The selected articles were downloaded into Zotero (version 6.0.15).

2.6. Quality Assessment

The quality of the included papers was assessed by two reviewers, M.C.F. and G.D., using the ROBINS-I, which is a tool developed to assess the risk of bias in the results of non-randomized studies that compare the health effects of two or more interventions. Seven domains were evaluated, and each was assigned a degree of bias, namely (1) bias due to confounding, (2) bias in selection of participants into the study, (3) bias in classification of the intervention, (4) bias due to deviations from intended interventions, (5) bias due to missing data, (6) bias in measurement of the outcome, and (7) bias in selection of the reported result. A third reviewer (F.I.) was questioned in case of any doubt.

3. Results

3.1. Characteristics of the Included Articles

A total of 460 records were identified using the keywords “shift work” and “nurses.” When applicable, the automatic filters entered were as follows: human subjects, only English articles, only clinical studies, and no reviews. The databases consulted were PubMed (139), Scopus (99), Web of Science (185), and Cochrane (37). All records were uploaded to an Excel file.

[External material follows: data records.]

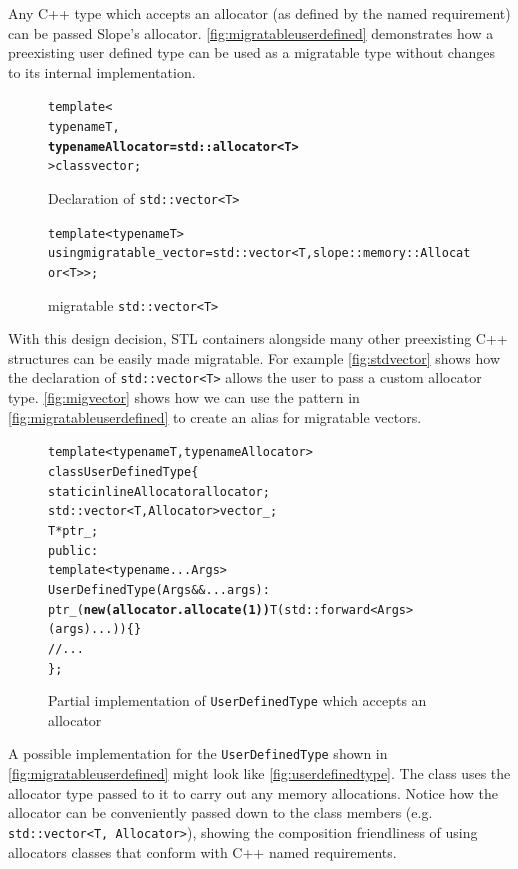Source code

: Any C++ type which accepts an allocator (as defined by the named requirement)
can be passed Slope's allocator. \autoref{fig:migratableuserdefined}
demonstrates how a preexisting user defined type can be used as a
migratable type without changes to its internal implementation.


\begin{figure}[t]
\begin{alltt}
template<
    typename T,
    \textbf{typename Allocator = std::allocator<T>}
> class vector;
\end{alltt}
\caption{
    Declaration of \texttt{std::vector<T>}
}
\label{fig:stdvector}
\end{figure}


\begin{figure}[t]
\begin{alltt}
template<typename T>
using migratable_vector = std::vector<T, slope::memory::Allocator<T>>;

\end{alltt}
\caption{
    migratable \texttt{std::vector<T>}
}
\label{fig:migvector}
\end{figure}

With this design decision, STL containers alongside many other preexisting
C++ structures can be easily made migratable.
For example \autoref{fig:stdvector} shows how the declaration of
\texttt{std::vector<T>}
allows the user to pass a custom allocator type. \autoref{fig:migvector} shows
how we can use the pattern in \autoref{fig:migratableuserdefined} to create
an alias for migratable vectors.



\begin{figure}[t]
\begin{alltt}
template<typename T, typename Allocator>
class UserDefinedType \{
  static inline Allocator allocator;
  std::vector<T, Allocator> vector_;
  T *ptr_;
 public:
  template<typename... Args>
  UserDefinedType(Args&&... args):
    ptr_(\textbf{new (allocator.allocate(1))} T(std::forward<Args>(args)...)) \{ \}
  // ...
\};
\end{alltt}
\caption{ Partial implementation of \texttt{UserDefinedType} which accepts an allocator}
\label{fig:userdefinedtype}
\end{figure}


A possible implementation for the \texttt{UserDefinedType} shown in
\autoref{fig:migratableuserdefined} might look like \autoref{fig:userdefinedtype}.
The class uses the allocator type passed to it to carry out any memory
allocations. Notice how the allocator can be conveniently passed down to the
class members (e.g. \texttt{std::vector<T, Allocator>}), showing the composition
friendliness of using allocators classes that conform with C++ named requirements.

During the screening phase, inclusion and exclusion criteria were applied based on title and abstract analysis. Only studies focusing on strategies and interventions that can be implemented to reduce the effects of SW on nurses were selected. Studies concerning the effects of SW on nurses but focusing on other areas, such as negative effects on nurses’ mental and physical health, increased risks to the patient, and advantages and disadvantages of SW on nurses’ organization of daily life, were considered off-topic. After screening, 347 articles were excluded by analyzing the title and abstract, leading to 113 records. Then, duplicates (36) were removed manually, resulting in the selection of 77 records. Among the included studies, both interventional and observational designs (longitudinal and cross-sectional) were considered eligible if they evaluated strategies or interventions targeting the effects of shift work.

At the end of the eligibility process, 43 studies were included in the final analysis. The process is illustrated in the flowchart of Figure 2, and in Table 2 there is a summary of Interventions and Main Outcomes.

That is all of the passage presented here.